So the NPB is a deeply precarious transitional class, despite acting as if they’re established and dominant. That’s because they’re most like the PMC and are constantly hoping to enter that class. We’re the adjunct professors hoping for tenure, the small-scale internet influencers hoping to finally go viral, the Substack and Patreon and OnlyFans accounts fantasizing about six figures, and all the “gig” workers dreaming of remote work in Berlin or Lisbon funded by a modest but reliable passive income.
And what’s most ridiculous is that it’s both the NPB and the PMC who constitute what is now called “the left,” while the working class and the old Petite Bourgeoisie are now most represented by politicians from “the right.” Of course, little of what used to be meant by either of those terms maps onto what we now mean by them.
“Left” especially doesn’t mean Marxist/anti-capitalist left anymore, but rather Neo-Liberal “Left.” Instead of organized attempts to increase wages and worker protections, and to force restraints on capitalist disruptions (the gig economy/internet of things, massive immigration, etc), the Neo-Liberal Left has focused on identity concerns and technocratic change, and that latter bit is especially the opposite of what workers actually want and need.
Consider, for example, all the punitive environmental policies like increased taxes on gas and forced switches to electric cars. These are seen as “left” policies, but when they are implemented (as France tried to do), they spark massive working-class protest movement — the gilets jaunes — that then get smeared as “fascist.” The thing is, such policies affect them greatly, but they don’t touch the PMC or the NPB since they can either easily afford increased costs or don’t drive in the first place.
Other technocratic changes also had similar effects and showed the steep divide between the class alignments. DEI policies don’t matter to construction workers, farmers, line cooks, or anyone else involved in waged manual labor, because DEI isn’t about increasing the wages and benefits for those professions. Also, those policies don’t do anything for members of the working class that actually have the targeted identity markers: a black woman working at McDonald’s is never going to be offered one of those new positions created for black women at Goldman Sachs.
And especially, there’s the issue of “leftist” moral health regimes like mandatory masking and vaccinations that arose during covid, and also the longer-term technocratic programs like smoking bans. The former is still quite a big deal in the United States, with “socialists” elevating covid vaccinations to the level of the Eucharist, a religious act signifying a person’s entry into a universal communion of believers. The latter — smoking bans — is especially an urban US and UK-wide moral program (though the EU recently debated a Europe-wide ban on smoking on public sidewalks). The lower classes smoke and do lots of other things (like eating fast food) that the PMC — and the NPB who emulate them — find morally repugnant. Just as with Victorian-era decency laws (and Prohibition), these classes are eager to use the state against others “for their own good.”
The Capitalists Divided
But there’s still one part of these equations missing, which you can see in this summarization of the current political alliances now:
The “Right”: old Petite Bourgeoisie, workers, national/manufacturing capitalists
The “Left”: New Petite Bourgeoisie, Professional Managerial Class, internationalist/finance capitalists
You’ll see that I included two categories of capitalists in there, and that’s because the capitalists themselves are currently divided between those who want stronger nation-states and those who want stronger international institutions.

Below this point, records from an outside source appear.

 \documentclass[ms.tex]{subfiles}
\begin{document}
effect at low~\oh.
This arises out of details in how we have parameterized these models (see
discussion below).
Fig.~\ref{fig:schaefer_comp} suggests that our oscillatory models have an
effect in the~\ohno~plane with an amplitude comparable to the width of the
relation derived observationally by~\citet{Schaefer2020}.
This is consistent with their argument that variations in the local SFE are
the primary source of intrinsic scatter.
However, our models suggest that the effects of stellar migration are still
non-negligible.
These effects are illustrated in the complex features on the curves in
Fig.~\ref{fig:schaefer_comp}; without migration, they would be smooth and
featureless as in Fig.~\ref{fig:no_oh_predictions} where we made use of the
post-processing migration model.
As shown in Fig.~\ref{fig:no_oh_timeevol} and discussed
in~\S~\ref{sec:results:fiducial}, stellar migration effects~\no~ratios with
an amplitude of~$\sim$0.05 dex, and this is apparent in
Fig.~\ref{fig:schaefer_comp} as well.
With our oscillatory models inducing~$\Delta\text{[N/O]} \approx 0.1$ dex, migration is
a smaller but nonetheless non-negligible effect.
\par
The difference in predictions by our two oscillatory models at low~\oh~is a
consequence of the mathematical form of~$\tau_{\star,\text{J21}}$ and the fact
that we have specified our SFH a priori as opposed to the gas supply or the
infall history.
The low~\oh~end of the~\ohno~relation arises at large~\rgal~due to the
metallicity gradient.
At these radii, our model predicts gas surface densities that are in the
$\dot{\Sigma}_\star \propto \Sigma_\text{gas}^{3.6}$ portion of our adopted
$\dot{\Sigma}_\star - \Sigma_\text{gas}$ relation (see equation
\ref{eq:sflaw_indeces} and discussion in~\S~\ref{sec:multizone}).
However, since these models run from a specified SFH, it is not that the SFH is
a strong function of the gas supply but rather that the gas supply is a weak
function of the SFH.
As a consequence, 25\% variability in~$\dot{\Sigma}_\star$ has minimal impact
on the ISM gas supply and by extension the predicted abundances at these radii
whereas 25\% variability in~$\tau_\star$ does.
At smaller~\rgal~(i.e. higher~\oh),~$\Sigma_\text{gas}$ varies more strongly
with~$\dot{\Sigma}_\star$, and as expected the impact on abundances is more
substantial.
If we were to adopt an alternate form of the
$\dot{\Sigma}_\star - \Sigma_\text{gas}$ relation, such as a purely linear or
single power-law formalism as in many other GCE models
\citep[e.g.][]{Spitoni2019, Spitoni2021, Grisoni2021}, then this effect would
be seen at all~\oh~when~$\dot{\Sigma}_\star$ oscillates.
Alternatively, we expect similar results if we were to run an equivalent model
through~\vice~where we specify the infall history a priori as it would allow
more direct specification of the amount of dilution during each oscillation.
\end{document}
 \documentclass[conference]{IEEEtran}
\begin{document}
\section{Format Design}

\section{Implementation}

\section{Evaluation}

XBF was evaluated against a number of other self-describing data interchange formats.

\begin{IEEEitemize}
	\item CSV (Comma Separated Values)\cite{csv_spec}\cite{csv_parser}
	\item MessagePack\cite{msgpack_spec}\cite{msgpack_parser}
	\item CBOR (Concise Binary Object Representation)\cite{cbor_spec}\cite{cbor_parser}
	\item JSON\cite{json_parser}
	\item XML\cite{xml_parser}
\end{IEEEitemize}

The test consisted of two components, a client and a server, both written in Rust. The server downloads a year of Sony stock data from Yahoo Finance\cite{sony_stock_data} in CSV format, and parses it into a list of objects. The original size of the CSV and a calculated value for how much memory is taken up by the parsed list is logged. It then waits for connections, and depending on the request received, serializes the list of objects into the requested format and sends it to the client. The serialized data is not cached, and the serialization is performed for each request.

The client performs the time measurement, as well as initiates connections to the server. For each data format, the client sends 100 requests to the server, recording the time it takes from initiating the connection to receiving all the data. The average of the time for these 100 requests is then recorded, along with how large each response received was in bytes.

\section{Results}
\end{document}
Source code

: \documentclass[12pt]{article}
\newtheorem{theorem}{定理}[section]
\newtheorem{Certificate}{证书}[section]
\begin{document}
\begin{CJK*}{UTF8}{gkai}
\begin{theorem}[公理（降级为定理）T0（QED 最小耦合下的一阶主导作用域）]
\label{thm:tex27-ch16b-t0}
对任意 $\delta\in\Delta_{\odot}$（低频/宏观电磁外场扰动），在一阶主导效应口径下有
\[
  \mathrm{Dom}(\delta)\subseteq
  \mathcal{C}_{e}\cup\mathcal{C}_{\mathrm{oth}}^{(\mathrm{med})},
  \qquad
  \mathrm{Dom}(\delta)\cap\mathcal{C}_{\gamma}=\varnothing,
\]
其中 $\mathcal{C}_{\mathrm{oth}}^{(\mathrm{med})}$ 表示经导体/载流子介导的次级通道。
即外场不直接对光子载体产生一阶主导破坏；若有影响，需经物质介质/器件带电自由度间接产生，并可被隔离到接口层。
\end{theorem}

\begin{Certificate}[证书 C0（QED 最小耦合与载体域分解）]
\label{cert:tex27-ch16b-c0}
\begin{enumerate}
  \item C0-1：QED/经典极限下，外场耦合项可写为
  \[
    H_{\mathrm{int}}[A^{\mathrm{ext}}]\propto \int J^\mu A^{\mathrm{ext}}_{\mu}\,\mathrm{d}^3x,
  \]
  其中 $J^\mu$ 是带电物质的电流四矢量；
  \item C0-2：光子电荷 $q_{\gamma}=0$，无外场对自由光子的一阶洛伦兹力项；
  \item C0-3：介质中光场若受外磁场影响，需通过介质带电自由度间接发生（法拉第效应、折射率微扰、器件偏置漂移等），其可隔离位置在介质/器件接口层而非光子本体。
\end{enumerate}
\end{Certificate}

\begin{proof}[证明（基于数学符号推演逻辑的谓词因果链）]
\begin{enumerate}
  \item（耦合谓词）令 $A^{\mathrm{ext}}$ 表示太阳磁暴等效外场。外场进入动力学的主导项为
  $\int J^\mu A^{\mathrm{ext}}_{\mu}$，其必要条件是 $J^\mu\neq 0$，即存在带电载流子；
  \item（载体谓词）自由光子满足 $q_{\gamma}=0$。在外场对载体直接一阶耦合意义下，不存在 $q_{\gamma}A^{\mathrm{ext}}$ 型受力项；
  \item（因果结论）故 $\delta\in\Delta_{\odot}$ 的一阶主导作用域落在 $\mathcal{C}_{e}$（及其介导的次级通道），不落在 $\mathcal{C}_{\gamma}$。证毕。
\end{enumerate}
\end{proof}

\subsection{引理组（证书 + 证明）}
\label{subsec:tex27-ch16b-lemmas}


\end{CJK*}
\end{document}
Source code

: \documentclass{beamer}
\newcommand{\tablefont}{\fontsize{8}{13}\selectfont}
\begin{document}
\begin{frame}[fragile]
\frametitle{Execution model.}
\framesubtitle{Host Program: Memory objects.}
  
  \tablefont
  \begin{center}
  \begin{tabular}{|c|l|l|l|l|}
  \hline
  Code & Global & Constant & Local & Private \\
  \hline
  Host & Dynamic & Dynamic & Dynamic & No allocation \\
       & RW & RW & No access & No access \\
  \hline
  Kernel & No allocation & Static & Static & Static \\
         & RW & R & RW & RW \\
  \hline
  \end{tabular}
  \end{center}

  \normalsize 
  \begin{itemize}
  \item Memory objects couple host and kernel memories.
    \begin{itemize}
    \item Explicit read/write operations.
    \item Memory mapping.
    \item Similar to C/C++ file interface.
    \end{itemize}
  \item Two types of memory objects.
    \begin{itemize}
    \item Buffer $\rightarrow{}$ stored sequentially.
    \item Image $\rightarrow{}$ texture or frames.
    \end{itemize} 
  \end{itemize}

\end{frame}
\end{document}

This is a division easiest to see in Germany and the United Kingdom, but it really applies throughout the West. In those places, manufacturing is in imminent danger of collapse due to competition from China. So, the capitalists in those places who derive their wealth from manufacturing and related industries would love to see more import tariffs and even more state investment.
On the other hand, the finance capitalists of those same places, as well as the corporations (including literally every tech company) who outsource their labor to the Global South, would suffer greatly if internationalist institutions like the WTO or the EU were to weaken or even collapse. They need open border regimes, free trade, and weak nation-states in order to maintain and increase their profits.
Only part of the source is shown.